Simply Pretending

One of the most complicated truth is pretending to be someone because it makes things more vague. For what seems real appears not, while what we expect to be fake is rather genuine and absolute.

According to Lawrence Kohlberg's Theory on Human Moral development, when we reach six years of age, we base our decisions as well as our behaviors on others reactions, hence, before doing something, we seek first for others approval due to our fear of committing a mistake. In fact, our parents, teachers and even elders have contributes for us to become presentable and good at all times, even if we know we cannot. Worse, they compare us with others to compel us to comply with what others like us to become.

As a result, it is indeed inevitable that we put ourselves in other shoes- a forerunner of a complex system of pretensions. With these, at our age, my dear friends, the truth is we have been unconsciously pretending for more than a decade or most of our lifetime.

However, who doesn't want to become someone admirable, someone to look for, and someone to be idolized? Who doesn't want to be noticed by others, to be recognized for being knowledgeable, talented and uniquely superior? Who doesn't want to live a life of abundance and richness, totally different from most of our experiences? Everyone wants all the bests in this world. Isn’t? This is the reason why we try to mask ourselves as someone we dream to be nearly perfect.

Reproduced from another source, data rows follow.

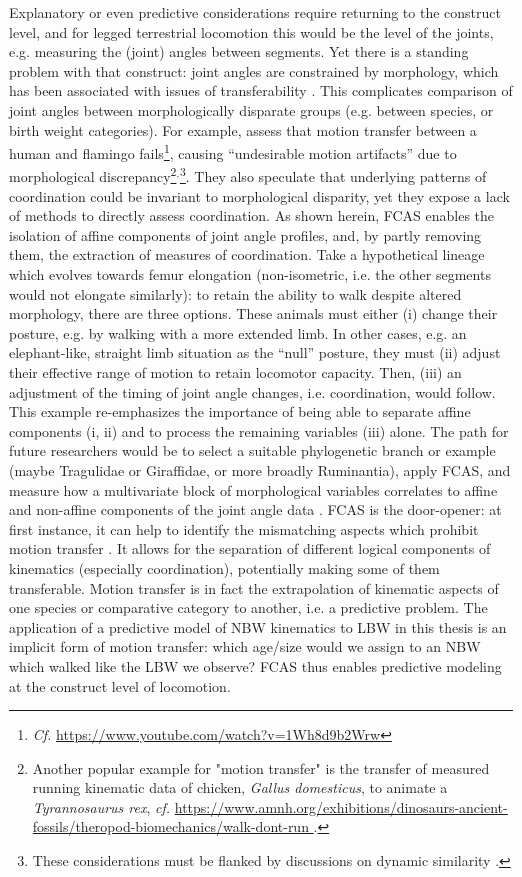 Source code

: Explanatory or even predictive considerations require returning to the construct level, and for legged terrestrial locomotion this would be the level of the joints, e.g. measuring the (joint) angles between segments.
Yet there is a standing problem with that construct: joint angles are constrained by morphology, which has been associated with issues of transferability \citep{Gatesy2011}.
This complicates comparison of joint angles between morphologically disparate groups (e.g. between species, or birth weight categories).
For example, \citet{Gatesy2011} assess that motion transfer between a human and flamingo fails\footnote{\textit{Cf.} \url{https://www.youtube.com/watch?v=1Wh8d9b2Wrw}}, causing ``undesirable motion artifacts'' due to morphological discrepancy\footnote{Another popular example for "motion transfer" is the transfer of measured running kinematic data of chicken, \textit{Gallus domesticus}, to animate a \textit{Tyrannosaurus rex}, \textit{cf.} \url{https://www.amnh.org/exhibitions/dinosaurs-ancient-fossils/theropod-biomechanics/walk-dont-run }.}\(^,\)\footnote{These considerations must be flanked by discussions on dynamic similarity \citep{Aerts2023}.}.
They also speculate that underlying patterns of coordination could be invariant to morphological disparity, yet they expose a lack of methods to directly assess coordination.
As shown herein, FCAS enables the isolation of affine components of joint angle profiles, and, by partly removing them, the extraction of measures of coordination.
Take a hypothetical lineage which evolves towards femur elongation (non-isometric, i.e. the other segments would not elongate similarly): to retain the ability to walk despite altered morphology, there are three options.
These animals must either (i) change their posture, e.g. by walking with a more extended limb.
In other cases, e.g. an elephant-like, straight limb situation as the ``null'' posture, they must (ii) adjust their effective range of motion to retain locomotor capacity.
Then, (iii) an adjustment of the timing of joint angle changes, i.e. coordination, would follow.
This example re-emphasizes the importance of being able to separate affine components (i, ii) and to process the remaining variables (iii) alone.
The path for future researchers would be to select a suitable phylogenetic branch or example (maybe Tragulidae or Giraffidae, or more broadly Ruminantia), apply FCAS, and measure how a multivariate block of morphological variables correlates to affine and non-affine components of the joint angle data \citep[a suitable method might be Two-Block Partial Least Squares,][]{Rohlf2000}.
FCAS is the door-opener: at first instance, it can help to identify the mismatching aspects which prohibit motion transfer \citep{Gatesy2011}.
It allows for the separation of different logical components of kinematics (especially coordination), potentially making some of them transferable.
Motion transfer is in fact the extrapolation of kinematic aspects of one species or comparative category to another, i.e. a predictive problem.
The application of a predictive model of NBW kinematics to LBW in this thesis is an implicit form of motion transfer: which age/size would we assign to an NBW which walked like the LBW we observe?
FCAS thus enables predictive modeling at the construct level of locomotion.


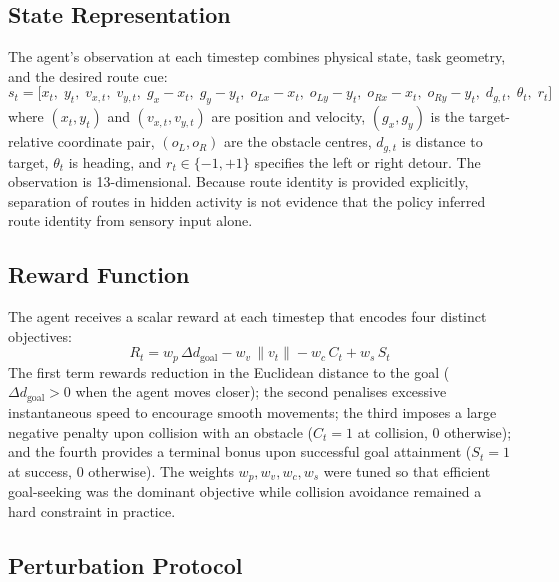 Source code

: \documentclass{article}
\begin{document}
\subsection{State Representation}

The agent's observation at each timestep combines physical state, task
geometry, and the desired route cue:
\begin{equation}
  s_t = \bigl[
    x_t,\;y_t,\;v_{x,t},\;v_{y,t},\;
    g_x - x_t,\;g_y - y_t,\;
    o_{Lx} - x_t,\;o_{Ly} - y_t,\;
    o_{Rx} - x_t,\;o_{Ry} - y_t,\;
    d_{g,t},\;\theta_t,\;r_t
  \bigr]
  \label{eq:state}
\end{equation}
where $(x_t,y_t)$ and $(v_{x,t},v_{y,t})$ are position and velocity,
$(g_x,g_y)$ is the target-relative coordinate pair, $(o_L,o_R)$ are the
obstacle centres, $d_{g,t}$ is distance to target, $\theta_t$ is heading,
and $r_t\in\{-1,+1\}$ specifies the left or right detour. The observation
is 13-dimensional. Because route identity is provided explicitly,
separation of routes in hidden activity is not evidence that the policy
inferred route identity from sensory input alone.

\subsection{Reward Function}

The agent receives a scalar reward at each timestep that encodes four
distinct objectives:
\begin{equation}
  R_t = w_p\,\Delta d_{\mathrm{goal}}
        - w_v\,\|v_t\|
        - w_c\,C_t
        + w_s\,S_t
  \label{eq:reward}
\end{equation}
The first term rewards reduction in the Euclidean distance to the goal
($\Delta d_{\mathrm{goal}} > 0$ when the agent moves closer);
the second penalises excessive instantaneous speed to encourage smooth
movements;
the third imposes a large negative penalty upon collision with an obstacle
($C_t = 1$ at collision, $0$ otherwise);
and the fourth provides a terminal bonus upon successful goal attainment
($S_t = 1$ at success, $0$ otherwise).
The weights $w_p, w_v, w_c, w_s$ were tuned so that efficient goal-seeking
was the dominant objective while collision avoidance remained a hard
constraint in practice.

\subsection{Perturbation Protocol}
\label{sec:methods-perturbation}
\end{document}
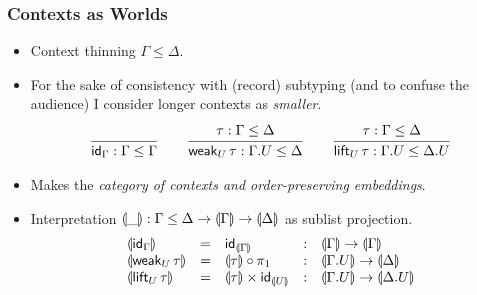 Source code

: \documentclass[t,fleqn,usenames,dvipsnames]{beamer}
\makeatletter
\renewcommand{\ru}[2]{\dfrac{\begin{array}[b]{@{}c@{}} #1 \end{array}}{\begin{array}[t]{@{}l@{}} #2 \end{array}}}
\newcommand{\cAnn}{\color{red!80!black}}%
\renewcommand{\emph}[1]{{\cAnn#1}}
\newcommand{\cType}{\color{orange!60!black}}
\renewcommand{\emph}[1]{\textit{\cType#1}}
\makeatother
\begin{document}
\begin{frame}%
  \frametitle{Contexts as Worlds}
  \vspace{-3ex}
  \begin{itemize}
  \item Context thinning $\Gamma \leq \Delta$.
  \item For the sake of consistency with (record) subtyping (and to confuse the
    audience) I consider longer contexts as \emph{smaller}.
\[
  \ru{
    }{\tid_\Gamma : \Gamma \leq \Gamma}
\qquad
  \ru{\tau : \Gamma \leq \Delta
    }{\weak[U] \tau : \Gamma.U \leq \Delta}
\qquad
  \ru{\tau : \Gamma \leq \Delta
    }{\lift[U] \tau : \Gamma.U \leq \Delta.U}
\]
\vspace{-2ex}
  \item Makes the \emph{category of contexts and order-preserving embeddings}.

  \item Interpretation $\denty\_ : \Gamma \leq \Delta \to
    \denty\Gamma \to \denty\Delta$ as sublist projection.
\[
\begin{array}{lllll}
  \denty{\tid_\Gamma} & = & \tid_{\denty\Gamma}
    & : & \denty\Gamma \to \denty\Gamma \\
  \denty{\weak[U] \tau} & = & \denty\tau \comp \pi_1
    & : & \denty{\Gamma.U} \to \denty\Delta \\
  \denty{\lift[U] \tau} & = & \denty\tau \times \tid_{\denty U}
    & : & \denty{\Gamma.U} \to \denty{\Delta.U} \\
\end{array}
\]
  \end{itemize}
\end{frame}
\end{document}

 Honestly, I myself use to deceive others. I make others believe that I am serious but in truth, easy go lucky at times inside. I play as an adviser, instead of being truly the one to be advised. Others see me childish, immature but if they just happen to read my eyes, a nearly empirical learned young man is what they see. I portray to be sad in times of anger; happy instead of being melancholic, strict and firm but lenient, strong but weak, or even dexterous even partially brain empty inside. I pretend to be merciful but sinful, free but slave, slave but free, humble but proud and shy even not. I pretend to be someone but just somebody. I pretend to be pretending but I am true!

When I pretend, I feel superior in what I want to be. However, at the end of very pretension, I felt so exhausted for it felt like riding a Ferris wheel in a carnival- only short-lived ups and downs! With these, I realize I will not endure pretending anymore. I want to quit but I guess it’s part of me-my other side, which my heart can tolerate no longer.

I continuously assume until I forget who myself is and further regret. I regret because while I was pretending, I was unaware that everybody were eager to know and meet the real me!
 Be real! - Others say but for me this is not enough. Be real... to others, but even more to YOURSELF. Yes, NO one is ABSOLUTELY real in this world but if YOU continuously pretend as if everything seems unreal- that's the exemption.

Remember that only the real you will permanently build that confidence you once felt in one of your pretensions. However, pretensions provide anyone an immediate shield of one self but as one hide in this sort of self-armor, we never knew, we have slowly destroyed the real person inside the person who smiles, laughs and stares on somebody at this moment.